Quantum Position Verification Achieves Secure Remote Localization with Loophole-Free Bell Tests

Researchers are tackling the fundamental challenge of securely pinpointing locations in a world where adversaries could possess complete knowledge of a target’s devices, rendering classical localisation impossible. Gautam A. Kavuri (University of Colorado, Boulder and National Institute of Standards and Technology), Yanbao Zhang (Oak Ridge National Laboratory), and Abigail R. Gookin (University of Colorado, Boulder) et al. present a groundbreaking protocol for device-independent position verification, crucially guaranteeing security without reliance on trusted hardware. Their experimental demonstration leverages loophole-free Bell tests across a network to certify the position of a remote party, even against adversaries with significant capabilities , achieving a one-dimensional localisation that is 2.47(2) times more precise than the best existing classical methods, and 4.53(5) times smaller when accounting for equivalent communication delays.

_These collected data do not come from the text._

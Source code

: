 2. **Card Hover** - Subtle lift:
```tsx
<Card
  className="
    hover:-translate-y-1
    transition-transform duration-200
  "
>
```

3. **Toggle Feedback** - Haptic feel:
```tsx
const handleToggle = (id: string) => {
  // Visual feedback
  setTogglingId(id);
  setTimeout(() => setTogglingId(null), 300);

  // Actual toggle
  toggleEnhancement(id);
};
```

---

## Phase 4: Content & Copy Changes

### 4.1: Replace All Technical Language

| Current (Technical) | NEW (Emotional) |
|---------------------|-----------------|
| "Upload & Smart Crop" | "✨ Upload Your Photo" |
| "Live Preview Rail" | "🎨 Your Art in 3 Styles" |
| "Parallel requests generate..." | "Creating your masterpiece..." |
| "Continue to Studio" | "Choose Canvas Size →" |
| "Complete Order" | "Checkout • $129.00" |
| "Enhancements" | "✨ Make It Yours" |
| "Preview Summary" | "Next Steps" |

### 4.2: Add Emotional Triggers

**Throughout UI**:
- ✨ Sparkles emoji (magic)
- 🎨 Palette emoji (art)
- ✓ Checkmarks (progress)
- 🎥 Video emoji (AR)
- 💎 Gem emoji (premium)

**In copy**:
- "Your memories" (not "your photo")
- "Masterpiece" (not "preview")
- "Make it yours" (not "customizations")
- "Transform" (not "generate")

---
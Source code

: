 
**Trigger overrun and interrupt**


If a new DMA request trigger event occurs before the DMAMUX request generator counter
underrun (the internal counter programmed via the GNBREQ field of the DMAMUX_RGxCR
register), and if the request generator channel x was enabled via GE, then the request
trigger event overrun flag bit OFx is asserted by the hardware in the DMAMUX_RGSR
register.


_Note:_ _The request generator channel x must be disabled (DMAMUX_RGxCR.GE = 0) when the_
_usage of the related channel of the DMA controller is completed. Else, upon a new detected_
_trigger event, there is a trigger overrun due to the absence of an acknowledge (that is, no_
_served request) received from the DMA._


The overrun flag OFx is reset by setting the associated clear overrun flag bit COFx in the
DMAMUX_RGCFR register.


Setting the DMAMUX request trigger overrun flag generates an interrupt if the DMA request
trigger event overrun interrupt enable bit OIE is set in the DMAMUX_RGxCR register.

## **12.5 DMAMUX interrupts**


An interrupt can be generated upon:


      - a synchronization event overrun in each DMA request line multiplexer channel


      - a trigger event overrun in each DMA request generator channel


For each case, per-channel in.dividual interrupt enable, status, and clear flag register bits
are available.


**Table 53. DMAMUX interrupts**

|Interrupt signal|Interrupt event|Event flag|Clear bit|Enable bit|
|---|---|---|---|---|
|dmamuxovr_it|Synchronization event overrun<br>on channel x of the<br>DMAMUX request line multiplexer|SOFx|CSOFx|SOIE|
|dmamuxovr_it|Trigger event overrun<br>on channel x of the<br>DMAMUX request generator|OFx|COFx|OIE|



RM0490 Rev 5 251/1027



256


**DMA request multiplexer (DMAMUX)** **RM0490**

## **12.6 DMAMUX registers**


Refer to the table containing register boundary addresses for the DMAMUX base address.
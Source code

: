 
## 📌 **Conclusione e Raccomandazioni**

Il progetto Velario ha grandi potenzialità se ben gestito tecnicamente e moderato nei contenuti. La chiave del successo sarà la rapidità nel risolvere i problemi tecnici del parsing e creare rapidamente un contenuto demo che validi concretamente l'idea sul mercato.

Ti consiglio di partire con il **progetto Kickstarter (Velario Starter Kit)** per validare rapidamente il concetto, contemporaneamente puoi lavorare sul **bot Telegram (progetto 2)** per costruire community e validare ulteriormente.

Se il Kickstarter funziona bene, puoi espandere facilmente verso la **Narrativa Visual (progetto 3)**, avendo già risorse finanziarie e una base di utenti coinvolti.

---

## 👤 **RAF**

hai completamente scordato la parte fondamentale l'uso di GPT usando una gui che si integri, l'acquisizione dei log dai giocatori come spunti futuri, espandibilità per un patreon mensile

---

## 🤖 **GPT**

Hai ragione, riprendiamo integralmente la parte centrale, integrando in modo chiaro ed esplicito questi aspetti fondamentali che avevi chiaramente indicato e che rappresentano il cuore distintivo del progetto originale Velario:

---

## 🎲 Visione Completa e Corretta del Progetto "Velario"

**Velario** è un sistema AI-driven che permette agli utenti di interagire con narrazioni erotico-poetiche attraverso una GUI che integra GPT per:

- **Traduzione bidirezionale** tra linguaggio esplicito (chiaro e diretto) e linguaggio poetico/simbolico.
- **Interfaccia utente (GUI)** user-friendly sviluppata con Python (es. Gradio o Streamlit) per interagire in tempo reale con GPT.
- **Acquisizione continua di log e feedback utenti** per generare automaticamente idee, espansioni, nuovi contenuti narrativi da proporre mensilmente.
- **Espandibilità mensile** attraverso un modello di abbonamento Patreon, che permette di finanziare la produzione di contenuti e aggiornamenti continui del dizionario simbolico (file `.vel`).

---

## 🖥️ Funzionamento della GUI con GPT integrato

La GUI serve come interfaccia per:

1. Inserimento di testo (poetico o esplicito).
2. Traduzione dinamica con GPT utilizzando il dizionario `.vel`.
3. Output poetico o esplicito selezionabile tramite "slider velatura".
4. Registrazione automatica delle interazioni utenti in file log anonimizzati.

This work represents a significant step towards anchoring digital security firmly in the laws of physics.

Quantum network verifies position

Scientists have demonstrated a groundbreaking protocol for device-independent quantum position verification, securing remote parties against location spoofing attacks. This research overcomes fundamental limitations of classical localization methods, which are inherently vulnerable to manipulation due to the potential for adversaries to possess complete knowledge of a party’s devices. The team achieved this breakthrough by leveraging loophole-free Bell tests across a Quantum network, guaranteeing security based solely on observed correlations, eliminating the need to trust vulnerable hardware. Experiments show the team implemented the protocol with two verifiers separated by 195.1(3) meters, performing 335 instances over two days, each consisting of a sequence of trials to verify position.
Security analysis reveals the protocol is robust against adversaries sharing limited prior entanglement, specifically bounded by an average robustness of 8×10−6 over the trials of a protocol instance. The research establishes that no adversary strategy without prior entanglement can outperform strategies based on three-party non-signaling correlations, deriving security from the fundamental principle of faster-than-light signaling impossibility. Conditional on successful protocol completion, scientists can confidently assert that a prover performed a quantum operation within a localized target spacetime region. While ideal localization could theoretically achieve arbitrary precision, practical limitations are imposed by communication and processing latencies.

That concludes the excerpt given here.